Problem description: Report, word for word, every line of the material that contains "Contact".

##### Records #####

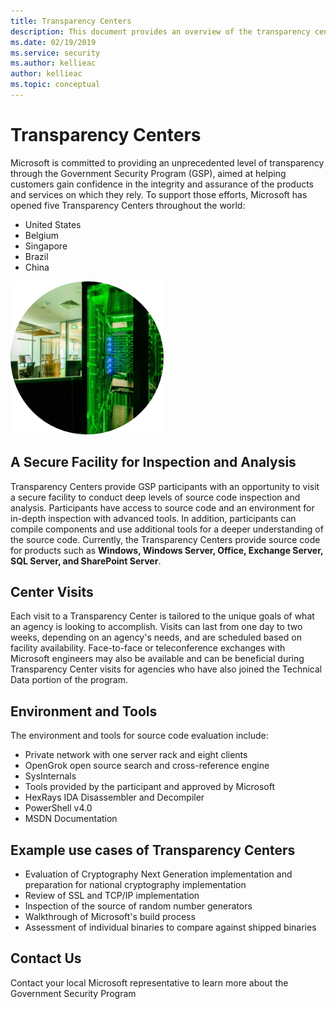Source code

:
 ```yaml
---
title: Transparency Centers
description: This document provides an overview of the transparency centers throughout the world for the Government Security Program.
ms.date: 02/19/2019
ms.service: security
ms.author: kellieac
author: kellieac
ms.topic: conceptual
---
```


# Transparency Centers

Microsoft is committed to providing an unprecedented level of transparency through the Government Security Program (GSP), aimed at helping customers gain confidence in the integrity and assurance of the products and services on which they rely. To support those efforts, Microsoft has opened five Transparency Centers throughout the world: 
 - United States
 - Belgium
 - Singapore
 - Brazil
 - China
 
![Photo showing a corner view of a transparency center.](../media/security-gsp/contentTransparencyCenters.png)

## A Secure Facility for Inspection and Analysis

Transparency Centers provide GSP participants with an opportunity to visit a secure facility to conduct deep levels of source code inspection and analysis. Participants have access to source code and an environment for in-depth inspection with advanced tools. In addition, participants can compile components and use additional tools for a deeper understanding of the source code. Currently, the Transparency Centers provide source code for products such as **Windows, Windows Server, Office, Exchange Server, SQL Server, and SharePoint Server**.

## Center Visits

Each visit to a Transparency Center is tailored to the unique goals of what an agency is looking to accomplish. Visits can last from one day to two weeks, depending on an agency's needs, and are scheduled based on facility availability. Face-to-face or teleconference exchanges with Microsoft engineers may also be available and can be beneficial during Transparency Center visits for agencies who have also joined the Technical Data portion of the program.

## Environment and Tools

The environment and tools for source code evaluation include:
 - Private network with one server rack and eight clients
 - OpenGrok open source search and cross-reference engine
 - SysInternals
 - Tools provided by the participant and approved by Microsoft
 - HexRays IDA Disassembler and Decompiler
 - PowerShell v4.0
 - MSDN Documentation

## Example use cases of Transparency Centers

 - Evaluation of Cryptography Next Generation implementation and preparation for national cryptography implementation
 - Review of SSL and TCP/IP implementation
 - Inspection of the source of random number generators
 - Walkthrough of Microsoft's build process
 - Assessment of individual binaries to compare against shipped binaries

## Contact Us

Contact your local Microsoft representative to learn more about the Government Security Program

#####

Solution to the problem:
## Contact Us
Contact your local Microsoft representative to learn more about the Government Security Program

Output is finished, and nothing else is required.